In these cases, the thrust or purpose of the plaintiffs' contracts with the
defendants was not the provision of defendants' design or installation services;
rather, the plaintiffs intended to acquire goods, i.e., milking systems that
incidentally required design and installation services.
The language in Neibarger suggests that the UCC would be applicable in the cases sub
judice even if plaintiffs' claim was predicated on the improper installation of the heater and on
-5-
services; however, we are confronted with a twist, i.e., services by defendant long after the sale,
that being Thornton's visit to Midwest, and not incidental services performed before or at the
time of the sale.
In Osmose, supra at 41-42, the plaintiff, as subrogee of a company that owned a
restaurant that was heavily damaged when the roof collapsed, alleged negligence against the
defendant, where wood trusses and roof decking treated with fire-retardant chemicals
manufactured by the defendant and installed by a builder caused the collapse. This Court,
addressing the question whether the UCC's statute of limitations was applicable, ruled:
The problem with plaintiff 's argument is that it misapprehends defendant's
role in the transactions at issue: defendant merely provided the chemicals and
accompanying instructions used by another company to treat the wood installed
in [the] restaurant. Importantly, we note that defendant is being sued only as a
manufacturer. . . . Because defendant provided only its wood-treatment product
that, in turn, was applied to the wood used in the trusses and roof decking, we
conclude that plaintiff 's causes of action against defendant are governed by the
UCC. [Id. at 45-46 (emphasis in original).]
Here, there are parallels to Osmose because defendant manufactured the heating unit and
sold it to another company, MIHC, who in turn sold the heater to Midwest and also installed the
unit for Midwest. However, defendant's role in the present cases was not solely as a
manufacturer who merely supplied the heater and accompanying installation instructions;3 rather,
the role also included follow-up after the sale when Thornton visited Midwest.
We find instructive this Court's decision in Home Ins Co v Detroit Fire Extinguisher Co,
Inc, 212 Mich App 522, 524; 538 NW2d 424 (1995), wherein the defendant contracted to supply
a fire-extinguisher system in a manufacturing plant owned by one of the plaintiffs, Crown Group,
Inc. The defendant installed the system pursuant to the contract; however, three months later, the
defendant had to return to adjust the system after it accidentally discharged following a routine
steam cleaning of the plant. Id. Subsequently, a fire occurred at the plant and the system failed
to activate. Id. Crown Group and its insurer filed suit, alleging, in part, negligence and gross
negligence "in the design, installation, inspection, and maintenance of the system[.]" Id. at 525.

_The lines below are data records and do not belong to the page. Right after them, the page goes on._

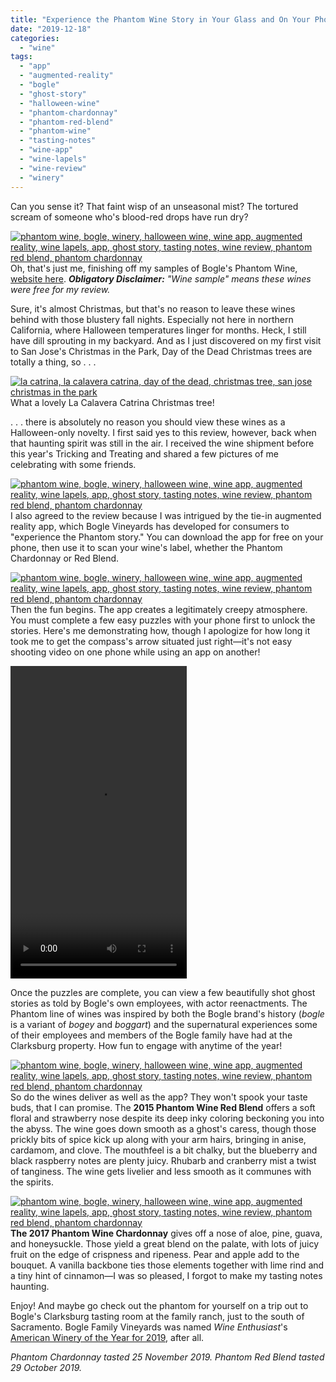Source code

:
 ```yaml
---
title: "Experience the Phantom Wine Story in Your Glass and On Your Phone"
date: "2019-12-18"
categories:
  - "wine"
tags:
  - "app"
  - "augmented-reality"
  - "bogle"
  - "ghost-story"
  - "halloween-wine"
  - "phantom-chardonnay"
  - "phantom-red-blend"
  - "phantom-wine"
  - "tasting-notes"
  - "wine-app"
  - "wine-lapels"
  - "wine-review"
  - "winery"
---
```


Can you sense it? That faint wisp of an unseasonal mist? The tortured scream of someone who's blood-red drops have run dry?

[![phantom wine, bogle, winery, halloween wine, wine app, augmented reality, wine lapels, app, ghost story, tasting notes, wine review, phantom red blend, phantom chardonnay](https://thegourmez-wpmedia.s3.amazonaws.com/2019/12/Bogle-Phantom-004-375x500.jpg)](https://thegourmez-wpmedia.s3.amazonaws.com/2019/12/Bogle-Phantom-004.jpg)Oh, that's just me, finishing off my samples of Bogle's Phantom Wine, [website here](http://phantomwine.com/). **_Obligatory Disclaimer:_** _"Wine sample" means these wines were free for my review._

Sure, it's almost Christmas, but that's no reason to leave these wines behind with those blustery fall nights. Especially not here in northern California, where Halloween temperatures linger for months. Heck, I still have dill sprouting in my backyard. And as I just discovered on my first visit to San Jose's Christmas in the Park, Day of the Dead Christmas trees are totally a thing, so . . .




<div class="caption">

[![la catrina, la calavera catrina, day of the dead, christmas tree, san jose christmas in the park](https://thegourmez-wpmedia.s3.amazonaws.com/2019/12/Catrina-1-375x500.jpg)](https://thegourmez-wpmedia.s3.amazonaws.com/2019/12/Catrina-1.jpg) What a lovely La Calavera Catrina Christmas tree!</div>


. . . there is absolutely no reason you should view these wines as a Halloween-only novelty. I first said yes to this review, however, back when that haunting spirit was still in the air. I received the wine shipment before this year's Tricking and Treating and shared a few pictures of me celebrating with some friends.

[![phantom wine, bogle, winery, halloween wine, wine app, augmented reality, wine lapels, app, ghost story, tasting notes, wine review, phantom red blend, phantom chardonnay](https://thegourmez-wpmedia.s3.amazonaws.com/2019/12/Bogle-Phantom-001-500x375.jpg)](https://thegourmez-wpmedia.s3.amazonaws.com/2019/12/Bogle-Phantom-001.jpg)I also agreed to the review because I was intrigued by the tie-in augmented reality app, which Bogle Vineyards has developed for consumers to "experience the Phantom story." You can download the app for free on your phone, then use it to scan your wine's label, whether the Phantom Chardonnay or Red Blend.

[![phantom wine, bogle, winery, halloween wine, wine app, augmented reality, wine lapels, app, ghost story, tasting notes, wine review, phantom red blend, phantom chardonnay](https://thegourmez-wpmedia.s3.amazonaws.com/2019/12/Bogle-Phantom-009-375x500.jpg)](https://thegourmez-wpmedia.s3.amazonaws.com/2019/12/Bogle-Phantom-009.jpg)Then the fun begins. The app creates a legitimately creepy atmosphere. You must complete a few easy puzzles with your phone first to unlock the stories. Here's me demonstrating how, though I apologize for how long it took me to get the compass's arrow situated just right—it's not easy shooting video on one phone while using an app on another!

<video width="281.5" height="500" controls src="https://thegourmez-wpmedia.s3.amazonaws.com/2019/12/Bogle-Phantom-015.mp4"></video>

Once the puzzles are complete, you can view a few beautifully shot ghost stories as told by Bogle's own employees, with actor reenactments. The Phantom line of wines was inspired by both the Bogle brand's history (_bogle_ is a variant of _bogey_ and _boggart_) and the supernatural experiences some of their employees and members of the Bogle family have had at the Clarksburg property. How fun to engage with anytime of the year!

[![phantom wine, bogle, winery, halloween wine, wine app, augmented reality, wine lapels, app, ghost story, tasting notes, wine review, phantom red blend, phantom chardonnay](https://thegourmez-wpmedia.s3.amazonaws.com/2019/12/Bogle-Phantom-007-375x500.jpg)](https://thegourmez-wpmedia.s3.amazonaws.com/2019/12/Bogle-Phantom-007.jpg)So do the wines deliver as well as the app? They won't spook your taste buds, that I can promise. The **2015 Phantom Wine Red Blend** offers a soft floral and strawberry nose despite its deep inky coloring beckoning you into the abyss. The wine goes down smooth as a ghost's caress, though those prickly bits of spice kick up along with your arm hairs, bringing in anise, cardamom, and clove. The mouthfeel is a bit chalky, but the blueberry and black raspberry notes are plenty juicy. Rhubarb and cranberry mist a twist of tanginess. The wine gets livelier and less smooth as it communes with the spirits.

[![phantom wine, bogle, winery, halloween wine, wine app, augmented reality, wine lapels, app, ghost story, tasting notes, wine review, phantom red blend, phantom chardonnay](https://thegourmez-wpmedia.s3.amazonaws.com/2019/12/Bogle-Phantom-010-375x500.jpg)](https://thegourmez-wpmedia.s3.amazonaws.com/2019/12/Bogle-Phantom-010.jpg)**The 2017 Phantom Wine Chardonnay** gives off a nose of aloe, pine, guava, and honeysuckle. Those yield a great blend on the palate, with lots of juicy fruit on the edge of crispness and ripeness. Pear and apple add to the bouquet. A vanilla backbone ties those elements together with lime rind and a tiny hint of cinnamon—I was so pleased, I forgot to make my tasting notes haunting.

Enjoy! And maybe go check out the phantom for yourself on a trip out to Bogle's Clarksburg tasting room at the family ranch, just to the south of Sacramento. Bogle Family Vineyards was named _Wine Enthusiast_'s [American Winery of the Year for 2019](https://www.winemag.com/gallery/wsa2019winners/#gallery-carousel-9), after all.

_Phantom Chardonnay tasted 25 November 2019. Phantom Red Blend tasted 29 October 2019._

The circuit court ruled that the case involved the sale of goods under the UCC, and, thus, the tort
claims were barred by the economic-loss doctrine. Id.
The Home Ins panel reversed and stated in pertinent part:
Plaintiffs also argue that the circuit court erred in granting summary
disposition to defendant arising out of defendant's postinstallation activities
(additional servicing, including during the November 1986 investigation into the
accidental discharge). Defendant counters that its actions were incidental to the
original purchase and installation contract and gave rise to no additional duties.
3
We note that plaintiffs argue that the installation was improper, in part, on the basis of the claim
that the installation was inconsistent with defendant's installation instructions.
-6-
We find that the circuit court incorrectly limited defendant's duty on the
basis of its findings that there was no oral or implied contract between defendant
and plaintiff Crown for work or for maintenance to be performed on the system
after its installation. An issue of material fact remains regarding whether
defendant owed Crown a duty of care upon which tort claims could be based.
* * *
When defendant serviced the system after installation was complete it
knew, or should have known, that plaintiff Crown was relying on defendant to
make the system operable upon completion of service. [Id. at 528-529.]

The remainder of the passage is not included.